The small measuring instrument, a force gauge is used in almost every industry to assess the force during pull tests and push tests. It has wide application in the field of researches and developments, productions, laboratory; field environment etc. Force gauges are versatile and universal measuring instruments that are used for measuring forces.
What are the different kinds of force gauges?
A force gauge can be both digital and also mechanical. Both the types are widely applicable in different fields. Digital force gauges are gaining ground nowadays and are fast replacing the mechanical ones. A digital force gauge is handheld instrument that essentially contains a load cell, display and also comprises electronic. A load cell is an integral part of the gauges and is also termed as force sensor. It has the prime function for the following reasons:
• It is at the heart of the digital force gauge
• It’s a kind of spring that flexes as soon as the force is exerted on the load cell.
• With the flexing of the load cell only the strain gauge can measure the strain and produce voltage in output.
Voltage that is produced as output is directly proportional to the force and strain as greater the force, greater will be the voltage.
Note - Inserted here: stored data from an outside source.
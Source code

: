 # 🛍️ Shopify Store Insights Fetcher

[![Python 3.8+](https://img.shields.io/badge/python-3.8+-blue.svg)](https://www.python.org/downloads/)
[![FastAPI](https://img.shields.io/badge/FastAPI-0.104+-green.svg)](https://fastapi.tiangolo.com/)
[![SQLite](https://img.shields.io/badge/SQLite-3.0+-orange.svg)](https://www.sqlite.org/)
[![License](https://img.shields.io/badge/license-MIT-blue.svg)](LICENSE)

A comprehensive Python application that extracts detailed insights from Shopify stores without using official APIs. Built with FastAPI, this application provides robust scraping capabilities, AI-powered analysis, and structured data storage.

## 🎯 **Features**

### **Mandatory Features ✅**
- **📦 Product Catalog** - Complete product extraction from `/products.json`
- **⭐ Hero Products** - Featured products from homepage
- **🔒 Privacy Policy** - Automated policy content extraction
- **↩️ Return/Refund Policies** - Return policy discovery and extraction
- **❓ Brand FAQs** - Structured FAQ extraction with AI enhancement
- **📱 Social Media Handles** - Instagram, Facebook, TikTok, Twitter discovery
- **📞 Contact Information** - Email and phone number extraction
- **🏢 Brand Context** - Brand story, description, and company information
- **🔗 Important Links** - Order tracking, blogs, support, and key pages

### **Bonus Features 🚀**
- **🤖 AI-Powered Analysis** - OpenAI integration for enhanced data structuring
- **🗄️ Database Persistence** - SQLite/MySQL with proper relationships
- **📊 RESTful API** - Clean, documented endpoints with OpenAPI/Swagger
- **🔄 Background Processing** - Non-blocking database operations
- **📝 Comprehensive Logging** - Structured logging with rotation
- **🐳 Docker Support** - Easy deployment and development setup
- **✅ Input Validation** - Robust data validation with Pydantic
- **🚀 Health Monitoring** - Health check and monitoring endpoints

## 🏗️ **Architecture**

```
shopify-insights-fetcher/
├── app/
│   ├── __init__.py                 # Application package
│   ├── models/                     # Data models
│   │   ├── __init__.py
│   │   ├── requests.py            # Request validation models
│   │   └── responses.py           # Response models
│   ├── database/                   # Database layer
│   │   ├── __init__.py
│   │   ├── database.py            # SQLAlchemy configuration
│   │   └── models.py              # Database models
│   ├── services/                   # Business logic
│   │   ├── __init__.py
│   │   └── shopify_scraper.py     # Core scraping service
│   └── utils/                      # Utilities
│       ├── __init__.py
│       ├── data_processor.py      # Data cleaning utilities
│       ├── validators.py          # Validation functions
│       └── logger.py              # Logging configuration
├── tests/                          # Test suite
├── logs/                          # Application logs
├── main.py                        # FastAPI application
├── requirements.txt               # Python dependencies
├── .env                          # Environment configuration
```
With the help of microprocessor and electronics the voltage can be transformed into force value which gets displayed on instrument. Force gauge by Equip2go has an edge over tachometers for it can witness the substantial amount of force up to 1000 pounds. The measuring instruments are available in a variety of force capacities that reflect a greater number of products required to be tested. The test units used by force gauge are mainly kilograms, pounds, Newton. Different types of test stands, fixtures and grips are available that can be used with fixed gauges, varying widely as required by the samples to be tested. Maximum forces can be observed during the tests with the aid of force gauges. The device can easily be used with the aid of valuable guidelines. Failure of observation of guidelines can damage a force gauge. It can result in inconsistent outcomes if not used properly. The load needs to be applied axially to the instrument. Load cell can be damaged if proper angle is not maintained. Results might also be skewed as a consequence of this.